**Exercise:** Keep every line in which "documentclass" occurs and drop the rest of the data.

**Provided entries:**
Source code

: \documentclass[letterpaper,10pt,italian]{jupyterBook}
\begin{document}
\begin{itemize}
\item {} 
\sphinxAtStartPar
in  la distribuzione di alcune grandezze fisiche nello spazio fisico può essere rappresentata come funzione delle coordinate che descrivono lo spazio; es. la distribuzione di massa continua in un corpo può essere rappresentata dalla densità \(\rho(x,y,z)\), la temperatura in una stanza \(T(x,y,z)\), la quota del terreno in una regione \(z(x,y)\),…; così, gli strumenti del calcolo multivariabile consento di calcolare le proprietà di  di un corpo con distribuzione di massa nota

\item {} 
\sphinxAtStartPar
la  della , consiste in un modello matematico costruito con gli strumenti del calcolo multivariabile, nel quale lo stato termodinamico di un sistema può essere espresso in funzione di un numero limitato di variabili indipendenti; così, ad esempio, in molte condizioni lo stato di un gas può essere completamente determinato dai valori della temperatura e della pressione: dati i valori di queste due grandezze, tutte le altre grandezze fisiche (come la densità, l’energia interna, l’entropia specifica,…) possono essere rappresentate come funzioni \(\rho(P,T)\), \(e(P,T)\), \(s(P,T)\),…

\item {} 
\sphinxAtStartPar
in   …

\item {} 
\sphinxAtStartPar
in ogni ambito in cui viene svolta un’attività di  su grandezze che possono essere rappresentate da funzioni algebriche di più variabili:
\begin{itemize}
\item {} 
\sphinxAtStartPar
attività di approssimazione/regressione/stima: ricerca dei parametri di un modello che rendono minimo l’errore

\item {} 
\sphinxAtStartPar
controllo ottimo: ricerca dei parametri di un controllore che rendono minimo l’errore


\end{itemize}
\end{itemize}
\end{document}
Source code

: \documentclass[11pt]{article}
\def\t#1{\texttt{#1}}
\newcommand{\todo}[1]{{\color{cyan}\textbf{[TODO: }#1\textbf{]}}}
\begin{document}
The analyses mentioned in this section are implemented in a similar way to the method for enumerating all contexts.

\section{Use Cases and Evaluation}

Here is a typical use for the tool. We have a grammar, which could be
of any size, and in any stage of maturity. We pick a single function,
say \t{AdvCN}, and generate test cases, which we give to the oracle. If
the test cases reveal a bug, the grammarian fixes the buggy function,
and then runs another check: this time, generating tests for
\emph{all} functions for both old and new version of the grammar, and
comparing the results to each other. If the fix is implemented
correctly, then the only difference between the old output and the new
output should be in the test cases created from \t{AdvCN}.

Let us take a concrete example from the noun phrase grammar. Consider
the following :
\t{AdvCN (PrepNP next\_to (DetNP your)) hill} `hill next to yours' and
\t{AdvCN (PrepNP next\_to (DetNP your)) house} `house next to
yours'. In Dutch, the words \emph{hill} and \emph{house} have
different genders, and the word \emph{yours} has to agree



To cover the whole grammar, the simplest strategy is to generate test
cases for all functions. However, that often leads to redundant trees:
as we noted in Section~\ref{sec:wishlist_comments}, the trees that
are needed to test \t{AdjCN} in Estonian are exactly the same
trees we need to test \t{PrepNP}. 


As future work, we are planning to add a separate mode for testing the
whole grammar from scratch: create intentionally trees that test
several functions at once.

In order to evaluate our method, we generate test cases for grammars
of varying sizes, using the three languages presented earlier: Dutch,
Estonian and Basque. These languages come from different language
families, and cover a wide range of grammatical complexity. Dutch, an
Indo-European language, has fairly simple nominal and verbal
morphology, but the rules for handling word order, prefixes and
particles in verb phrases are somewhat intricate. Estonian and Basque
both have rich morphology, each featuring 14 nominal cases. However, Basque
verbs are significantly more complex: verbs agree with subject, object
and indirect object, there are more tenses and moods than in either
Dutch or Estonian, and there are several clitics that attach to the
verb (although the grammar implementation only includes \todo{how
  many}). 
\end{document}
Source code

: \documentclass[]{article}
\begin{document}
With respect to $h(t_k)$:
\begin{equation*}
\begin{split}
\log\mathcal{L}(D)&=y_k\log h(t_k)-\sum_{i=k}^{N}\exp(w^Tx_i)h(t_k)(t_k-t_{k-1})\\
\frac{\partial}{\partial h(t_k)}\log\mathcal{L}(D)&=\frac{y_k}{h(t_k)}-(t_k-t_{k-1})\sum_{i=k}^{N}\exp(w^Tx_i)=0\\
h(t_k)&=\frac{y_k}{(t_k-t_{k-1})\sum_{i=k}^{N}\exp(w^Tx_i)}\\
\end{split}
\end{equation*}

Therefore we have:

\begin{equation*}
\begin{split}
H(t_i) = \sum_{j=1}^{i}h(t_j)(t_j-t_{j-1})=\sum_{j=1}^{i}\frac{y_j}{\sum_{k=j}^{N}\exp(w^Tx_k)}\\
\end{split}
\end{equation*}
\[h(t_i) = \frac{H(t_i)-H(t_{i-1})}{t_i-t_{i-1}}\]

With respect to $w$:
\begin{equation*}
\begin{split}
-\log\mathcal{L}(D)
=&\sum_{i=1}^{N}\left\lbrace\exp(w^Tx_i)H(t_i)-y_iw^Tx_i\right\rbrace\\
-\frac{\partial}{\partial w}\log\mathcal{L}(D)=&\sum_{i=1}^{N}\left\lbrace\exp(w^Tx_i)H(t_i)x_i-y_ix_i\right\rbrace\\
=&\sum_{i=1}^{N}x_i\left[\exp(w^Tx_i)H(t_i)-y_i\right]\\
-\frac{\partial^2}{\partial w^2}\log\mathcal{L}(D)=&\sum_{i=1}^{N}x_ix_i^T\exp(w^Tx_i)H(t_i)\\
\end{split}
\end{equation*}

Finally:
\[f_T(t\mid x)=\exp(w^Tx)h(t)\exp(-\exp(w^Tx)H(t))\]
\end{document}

**Output:**
: \documentclass[letterpaper,10pt,italian]{jupyterBook}
: \documentclass[11pt]{article}
: \documentclass[]{article}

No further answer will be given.